GlenKPeterson / PdfLayoutManager

Adds line-breaking, page-breaking, tables, and styles to PDFBox
45 stars 20 forks source link

Long words do not wrap correctly in cells #11

Closed tylerbrazier closed 8 years ago

tylerbrazier commented 8 years ago

The example below demonstrates how using a long word in a cell causes the text to spill over into the next cell. See result.pdf. The text does wrap, but at the wrong point.

public class PdfTest {
    final static float margin = 40;

    public static void main(String[] args) throws Exception {
        PdfLayoutMgr pageMgr = PdfLayoutMgr.newRgbPageMgr();
        LogicalPage lp = pageMgr.logicalPageStart();
        float tableWidth = lp.pageWidth() - (2*margin);
        lp.putRow(margin, lp.yPageTop(), createRow(tableWidth));
        lp.commit();
        pageMgr.save(new FileOutputStream("result.pdf"));
    }

    private static Cell[] createRow(float tableWidth) {
        Cell[] result = new Cell[5];
        float cellWidth = tableWidth/result.length;
        CellStyle cellStyle = CellStyle.of(CellStyle.Align.MIDDLE_LEFT, Padding.NO_PADDING, null, BorderStyle.of(Color.BLACK));
        TextStyle textStyle = TextStyle.of(PDType1Font.COURIER, 9, Color.BLACK);

        for (int i=0; i<result.length; i++) {
            String text = (i == 0) ? "aabbccddeeffgghhiijjkkllmmnnooppqqrrssttuuvvwwxxyyzz" : "";
            result[i] = Cell.of(cellStyle, cellWidth, textStyle, text);
        }
        return result;
    }
}
GlenKPeterson commented 8 years ago

Text generally only wraps at whitespace. The text wrapping algorithm picks a slightly long starting guess for where to wrap the text, then steps backward looking for whitespace. I think what you're seeing here is that it doesn't find any whitspace, so just truncates the first line at it's original guess length, adds a return, and continues the rest of the text on the next line.
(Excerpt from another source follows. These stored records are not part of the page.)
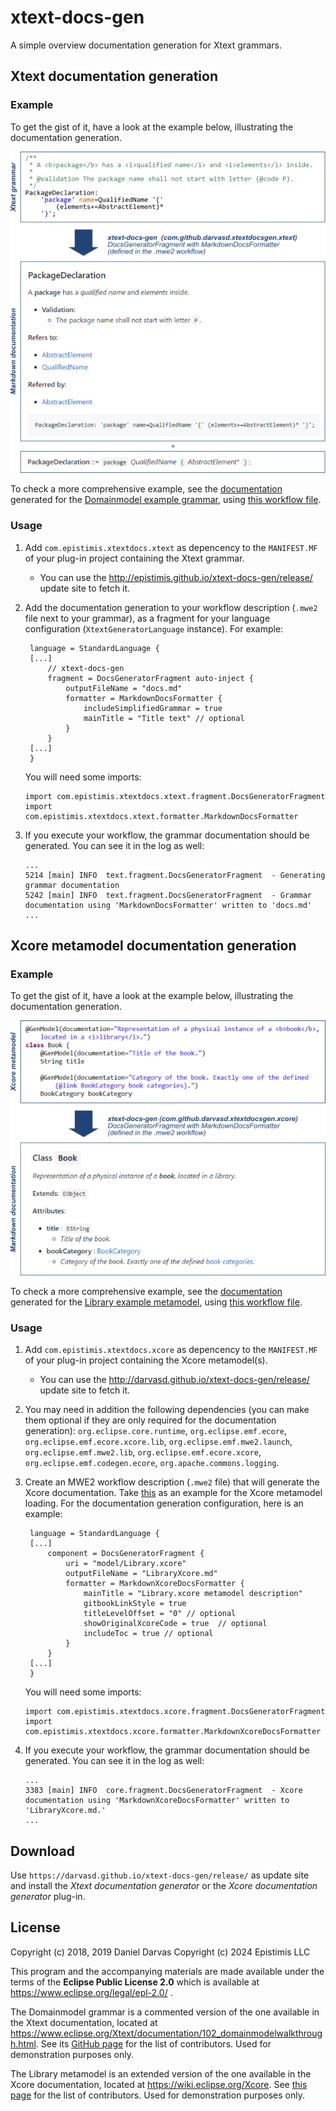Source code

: # xtext-docs-gen
A simple overview documentation generation for Xtext grammars.

## Xtext documentation generation
### Example
To get the gist of it, have a look at the example below, illustrating the documentation generation.

![Documentation generation overview](docs/xtext_small_example.png)

To check a more comprehensive example, see the [documentation](docs/ExampleDomainmodelDocs.md) generated for the [Domainmodel example grammar](examples/org.example.domainmodel/src/org/example/domainmodel/Domainmodel.xtext), using [this workflow file](examples/org.example.domainmodel/src/org/example/domainmodel/GenerateDomainmodel.mwe2).

### Usage
1. Add `com.epistimis.xtextdocs.xtext` as depencency to the `MANIFEST.MF` of your plug-in project containing the Xtext grammar.
   * You can use the http://epistimis.github.io/xtext-docs-gen/release/ update site to fetch it.
1. Add the documentation generation to your workflow description (`.mwe2` file next to your grammar), as a fragment for your language configuration (`XtextGeneratorLanguage` instance). For example:
   ```
	language = StandardLanguage {
	[...]
		// xtext-docs-gen
		fragment = DocsGeneratorFragment auto-inject {
			outputFileName = "docs.md"
			formatter = MarkdownDocsFormatter {
				includeSimplifiedGrammar = true
				mainTitle = "Title text" // optional
			}
		}
	[...]
	}
   ```
   
   You will need some imports:
   ```
   import com.epistimis.xtextdocs.xtext.fragment.DocsGeneratorFragment
   import com.epistimis.xtextdocs.xtext.formatter.MarkdownDocsFormatter
   ```
1. If you execute your workflow, the grammar documentation should be generated. You can see it in the log as well:
   ```
   ...
   5214 [main] INFO  text.fragment.DocsGeneratorFragment  - Generating grammar documentation
   5242 [main] INFO  text.fragment.DocsGeneratorFragment  - Grammar documentation using 'MarkdownDocsFormatter' written to 'docs.md' 
   ...
   ```
 
## Xcore metamodel documentation generation
### Example
To get the gist of it, have a look at the example below, illustrating the documentation generation.

![Documentation generation overview](docs/xcore_small_example.png)

To check a more comprehensive example, see the [documentation](docs/ExampleXcoreDocs.md) generated for the [Library example metamodel](examples/org.example.xcore/model/Library.xcore), using [this workflow file](examples/org.example.xcore/src/org/example/xcore/library/GenerateXcoreDocs.mwe2).

### Usage
1. Add `com.epistimis.xtextdocs.xcore` as depencency to the `MANIFEST.MF` of your plug-in project containing the Xcore metamodel(s).
   * You can use the http://darvasd.github.io/xtext-docs-gen/release/ update site to fetch it.
1. You may need in addition the following dependencies (you can make them optional if they are only required for the documentation generation): `org.eclipse.core.runtime`, `org.eclipse.emf.ecore`, `org.eclipse.emf.ecore.xcore.lib`, `org.eclipse.emf.mwe2.launch`, `org.eclipse.emf.mwe2.lib`,  `org.eclipse.emf.ecore.xcore`, `org.eclipse.emf.codegen.ecore`, `org.apache.commons.logging`.
1. Create an MWE2 workflow description (`.mwe2` file) that will generate the Xcore documentation. Take [this](https://github.com/darvasd/xtext-docs-gen/tree/master/examples/org.example.xcore/src/org/example/xcore/library/GenerateXcoreDocs.mwe2) as an example for the Xcore metamodel loading. For the documentation generation configuration, here is an example:
   ```
	language = StandardLanguage {
	[...]
		component = DocsGeneratorFragment {
			uri = "model/Library.xcore"
			outputFileName = "LibraryXcore.md"
			formatter = MarkdownXcoreDocsFormatter {
				mainTitle = "Library.xcore metamodel description"
				gitbookLinkStyle = true
				titleLevelOffset = "0" // optional
				showOriginalXcoreCode = true  // optional
				includeToc = true // optional
			}
		}
	[...]
	}
   ```
   
   You will need some imports:
   ```
   import com.epistimis.xtextdocs.xcore.fragment.DocsGeneratorFragment
   import com.epistimis.xtextdocs.xcore.formatter.MarkdownXcoreDocsFormatter
   ```
1. If you execute your workflow, the grammar documentation should be generated. You can see it in the log as well:
   ```
   ...
   3383 [main] INFO  core.fragment.DocsGeneratorFragment  - Xcore documentation using 'MarkdownXcoreDocsFormatter' written to 'LibraryXcore.md.' 
   ...
   ``` 
   
  
## Download

Use `https://darvasd.github.io/xtext-docs-gen/release/` as update site and install the _Xtext documentation generator_ or the _Xcore documentation generator_ plug-in.

## License

Copyright (c) 2018, 2019 Daniel Darvas
Copyright (c) 2024 Epistimis LLC

This program and the accompanying materials are made available under the terms of the **Eclipse Public License 2.0** which is available at https://www.eclipse.org/legal/epl-2.0/ .

The Domainmodel grammar is a commented version of the one available in the Xtext documentation, located at  https://www.eclipse.org/Xtext/documentation/102_domainmodelwalkthrough.html. See its [GitHub page](https://github.com/eclipse/xtext/edit/website-published/xtext-website/documentation/102_domainmodelwalkthrough.md) for the list of contributors. Used for demonstration purposes only.

The Library metamodel is an extended version of the one available in the Xcore documentation, located at  https://wiki.eclipse.org/Xcore. See [this page](https://wiki.eclipse.org/index.php?title=Xcore&action=credits) for the list of contributors. Used for demonstration purposes only. 
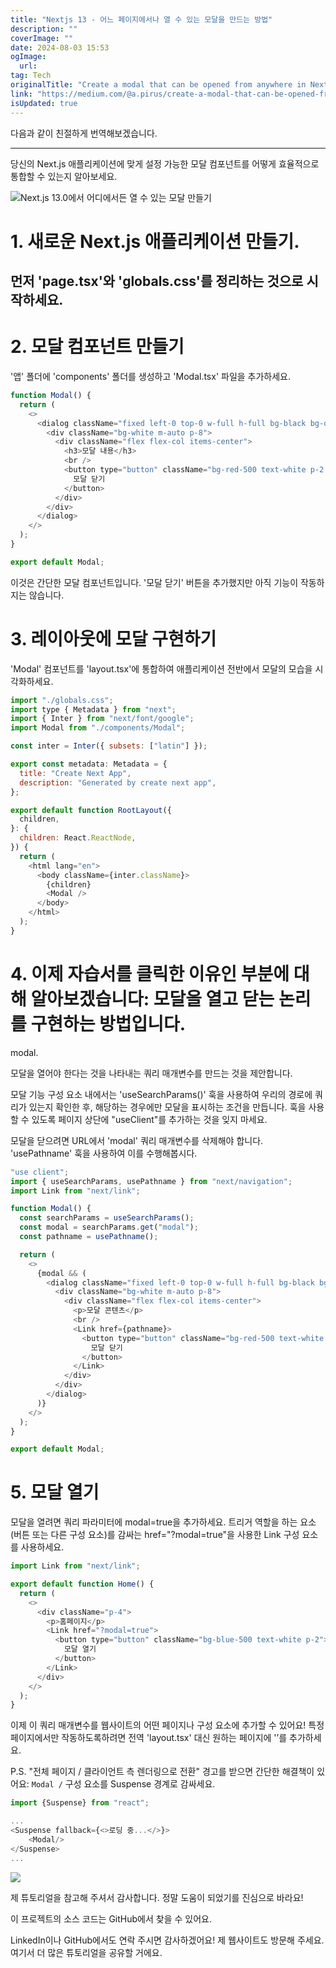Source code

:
 ```yaml
---
title: "Nextjs 13 - 어느 페이지에서나 열 수 있는 모달을 만드는 방법"
description: ""
coverImage: ""
date: 2024-08-03 15:53
ogImage: 
  url: 
tag: Tech
originalTitle: "Create a modal that can be opened from anywhere in Nextjs 13"
link: "https://medium.com/@a.pirus/create-a-modal-that-can-be-opened-from-anywhere-in-next-js-13-36f6d0ce1bcf"
isUpdated: true
---
```






다음과 같이 친절하게 번역해보겠습니다.

---

당신의 Next.js 애플리케이션에 맞게 설정 가능한 모달 컴포넌트를 어떻게 효율적으로 통합할 수 있는지 알아보세요.

![Next.js 13.0에서 어디에서든 열 수 있는 모달 만들기](/assets/img/CreateamodalthatcanbeopenedfromanywhereinNextjs13_0.png)

# 1. 새로운 Next.js 애플리케이션 만들기.

## 먼저 'page.tsx'와 'globals.css'를 정리하는 것으로 시작하세요.

<div class="content-ad"></div>

# 2. 모달 컴포넌트 만들기

'앱' 폴더에 'components' 폴더를 생성하고 'Modal.tsx' 파일을 추가하세요.

```js
function Modal() {
  return (
    <>
      <dialog className="fixed left-0 top-0 w-full h-full bg-black bg-opacity-50 z-50 overflow-auto backdrop-blur flex justify-center items-center">
        <div className="bg-white m-auto p-8">
          <div className="flex flex-col items-center">
            <h3>모달 내용</h3>
            <br />
            <button type="button" className="bg-red-500 text-white p-2 ">
              모달 닫기
            </button>
          </div>
        </div>
      </dialog>
    </>
  );
}

export default Modal;
```

이것은 간단한 모달 컴포넌트입니다. '모달 닫기' 버튼을 추가했지만 아직 기능이 작동하지는 않습니다.

<div class="content-ad"></div>

# 3. 레이아웃에 모달 구현하기

'Modal' 컴포넌트를 'layout.tsx'에 통합하여 애플리케이션 전반에서 모달의 모습을 시각화하세요.

```js
import "./globals.css";
import type { Metadata } from "next";
import { Inter } from "next/font/google";
import Modal from "./components/Modal";

const inter = Inter({ subsets: ["latin"] });

export const metadata: Metadata = {
  title: "Create Next App",
  description: "Generated by create next app",
};

export default function RootLayout({
  children,
}: {
  children: React.ReactNode,
}) {
  return (
    <html lang="en">
      <body className={inter.className}>
        {children}
        <Modal />
      </body>
    </html>
  );
}
```

# 4. 이제 자습서를 클릭한 이유인 부분에 대해 알아보겠습니다: 모달을 열고 닫는 논리를 구현하는 방법입니다.

<div class="content-ad"></div>

modal.

모달을 열어야 한다는 것을 나타내는 쿼리 매개변수를 만드는 것을 제안합니다.

모달 기능 구성 요소 내에서는 'useSearchParams()' 훅을 사용하여 우리의 경로에 쿼리가 있는지 확인한 후, 해당하는 경우에만 모달을 표시하는 조건을 만듭니다. 훅을 사용할 수 있도록 페이지 상단에 "useClient"를 추가하는 것을 잊지 마세요.

모달을 닫으려면 URL에서 'modal' 쿼리 매개변수를 삭제해야 합니다. 'usePathname' 훅을 사용하여 이를 수행해봅시다.

<div class="content-ad"></div>

```js
"use client";
import { useSearchParams, usePathname } from "next/navigation";
import Link from "next/link";

function Modal() {
  const searchParams = useSearchParams();
  const modal = searchParams.get("modal");
  const pathname = usePathname();

  return (
    <>
      {modal && (
        <dialog className="fixed left-0 top-0 w-full h-full bg-black bg-opacity-50 z-50 overflow-auto backdrop-blur flex justify-center items-center">
          <div className="bg-white m-auto p-8">
            <div className="flex flex-col items-center">
              <p>모달 콘텐츠</p>
              <br />
              <Link href={pathname}>
                <button type="button" className="bg-red-500 text-white p-2">
                  모달 닫기
                </button>
              </Link>
            </div>
          </div>
        </dialog>
      )}
    </>
  );
}

export default Modal;
```

# 5. 모달 열기

모달을 열려면 쿼리 파라미터에 modal=true을 추가하세요. 트리거 역할을 하는 요소 (버튼 또는 다른 구성 요소)를 감싸는 href="?modal=true"을 사용한 Link 구성 요소를 사용하세요.

```js
import Link from "next/link";

export default function Home() {
  return (
    <>
      <div className="p-4">
        <p>홈페이지</p>
        <Link href="?modal=true">
          <button type="button" className="bg-blue-500 text-white p-2">
            모달 열기
          </button>
        </Link>
      </div>
    </>
  );
}
```

<div class="content-ad"></div>

이제 이 쿼리 매개변수를 웹사이트의 어떤 페이지나 구성 요소에 추가할 수 있어요! 특정 페이지에서만 작동하도록하려면 전역 'layout.tsx' 대신 원하는 페이지에 '’를 추가하세요.

P.S. "전체 페이지 / 클라이언트 측 렌더링으로 전환" 경고를 받으면 간단한 해결책이 있어요: `Modal /` 구성 요소를 Suspense 경계로 감싸세요.

```js
import {Suspense} from "react";

...
<Suspense fallback={<>로딩 중...</>}>
    <Modal/>
</Suspense>
...
```

<img src="https://miro.medium.com/v2/resize:fit:1400/1*tSHdv1oj5LslFNJfoe2ohg.gif" />

<div class="content-ad"></div>

제 튜토리얼을 참고해 주셔서 감사합니다. 정말 도움이 되었기를 진심으로 바라요!

이 프로젝트의 소스 코드는 GitHub에서 찾을 수 있어요.

LinkedIn이나 GitHub에서도 연락 주시면 감사하겠어요! 제 웹사이트도 방문해 주세요. 여기서 더 많은 튜토리얼을 공유할 거에요.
In HTML, your example would not wrap at all.

I think the key take-away here is that if you want text wrapping to work, the text needs occasional whitespace. In theory, for a given language, one could enhance the text wrapping algorithm to follow the proper rules for that language - finding syllable breaks, or hyphens, or whatever. But that involves a lot of code for every language you support.

Sorry for the long wait. I was surprised that this text wrapped at all and it took me a while to really look into this and give you what is hopefully a good answer.